As an example of the operations performed, and to show you concretely that the OS is indeed really a program with real code, here is a typical excerpt of code:¹¹


pushl %esi
pushl %edi
pushl %ebp 
movl %esp, 532(%ebx) ...
movl 532(%ecx), %esp
...
popl %ebp
popl %edi
popl %esi
...
iret

Here is what that code does. In the Linux source code, the TSS is accessed as a C struct, which has various fields to store things like register values. For example, tss.esp contains the previously-stored value of ESP, the stack pointer; this field happens to be located 532 bytes past the beginning of the TSS.

Now, upon entry to the above OS code, ESP is still pointing to u's stack, so the three PUSH instructions save u's values of the ESI, EDI and EBP registers on u's own stack.¹² The other register values of u must be saved too, including its value of ESP. The latter is done by the MOV operation (``movl'' in AT&T assembly language syntax), which copies the current ESP value, i.e. u's ESP value, to tss.esp in u's TSS. Other register saving is similar, though not shown here.

Now the OS must prepare to start v's next turn. Thus v's previously-saved register values must be restored to the registers. To understand how that is done, you must keep in mind that that same code above had been executed when v's last turn ended. Thus v's value of ESP is in tss.esp of its TSS, and the second MOV we see above copies that value to ESP. So, now we are using v's stack.

Next, note similarly that at the end of v's last turn, its values of ESI, EDI and EBP were pushed onto its stack, and of course they are still there. So, we just pop them off, and back into the registers, which is what those three POP instructions do.

Finally, note that the mechanism which made v's last turn end was a hardware interrupt from the timer. At that time, the values of the Flags Register, CS and PC were pushed onto the stack. An IRET instruction pops all that stuff back into the corresponding registers. Note only does that restore registers, but since v's old PC value is restored, v is now running!

4.3 Process States

The OS maintains a process table which shows the state of each process in memory, mainly Run state versus Sleep state. A process which is in Run state means that it is ready to run but simply waiting for its next turn. The OS will repeatedly cycle through the process table, starting turns for processes in Run state but skipping over those in Sleep state. The processes in Sleep state are waiting for something, typically an I/O operation, and thus currently ineligible for turns. So, each time a turn ends, the OS will browse through its process table, looking for a process in Run state, and then choosing one for its next turn.

Say our application program u above contains a call to scanf() to read from the keyboard. Recall that scanf() calls the OS function read(). The latter will check to see whether there are any characters ready in the keyboard buffer. Typically there won't be any characters there yet, because the user has not started typing yet. In this case the OS will place this process in Sleep state, and then start a turn for another process.

How does a process get switched to run state from Sleep state?
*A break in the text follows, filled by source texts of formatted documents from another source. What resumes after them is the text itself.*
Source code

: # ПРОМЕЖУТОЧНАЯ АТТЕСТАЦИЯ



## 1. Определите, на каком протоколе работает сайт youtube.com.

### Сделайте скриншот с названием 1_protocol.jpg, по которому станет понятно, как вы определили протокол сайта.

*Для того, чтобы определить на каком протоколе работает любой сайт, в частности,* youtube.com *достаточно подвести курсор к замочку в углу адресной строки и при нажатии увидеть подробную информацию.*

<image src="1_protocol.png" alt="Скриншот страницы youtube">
Say our application program u was in Sleep state because it was waiting for user input from the keyboard (say it was waiting for just a single character). As explained earlier, when the user hits a key, that causes a hardware interrupt from the keyboard, which forces a jump to the OS. Suppose at that time program v happened to be in the midst of a quantum. The CPU would temporarily suspend v and jump to the keyboard driver in the OS. The latter would notice that the program u had been in Sleep state, waiting for keyboard input, and would now move u to Run state.

Note, though, that that does not mean that the OS now starts u's next turn; u simply becomes eligible to run. Recall that each time one process' turn ends, the OS will select another process to run, from the set of all processes currently in Run state, and u will now be in that set.

4.4 How the Process Tree Is Built

On UNIX systems, the first thing the OS does after bootup is to start a process named init. That process then starts all other OS processes, such as the one handling user logins, in.logind. When a user logs in, the latter starts up a shell for the user, say tcsh, which in turn will start whatever processes the user commands, say a.out. As we have seen before, those may in turn spawn further processes.

4.5 Making These Concepts Concrete: Commands You Can Try Yourself

First, try the ps command. On UNIX systems, much information on current processes is given by the ps command, including:

state (Run, Sleep, etc.)

page usage (how many pages, number of page faults, etc.)

ancestry (which process is the ``parent'' of the given process)

The reader is urged to try this out. You will understand the concepts presented here much better after seeing some concrete information which the ps command can give you. The format of this command's options varies somewhat from machine to machine (on Linux, I recommend ``ps ax''), so check the man page for details, but run it with enough options that you get the fullest output possible.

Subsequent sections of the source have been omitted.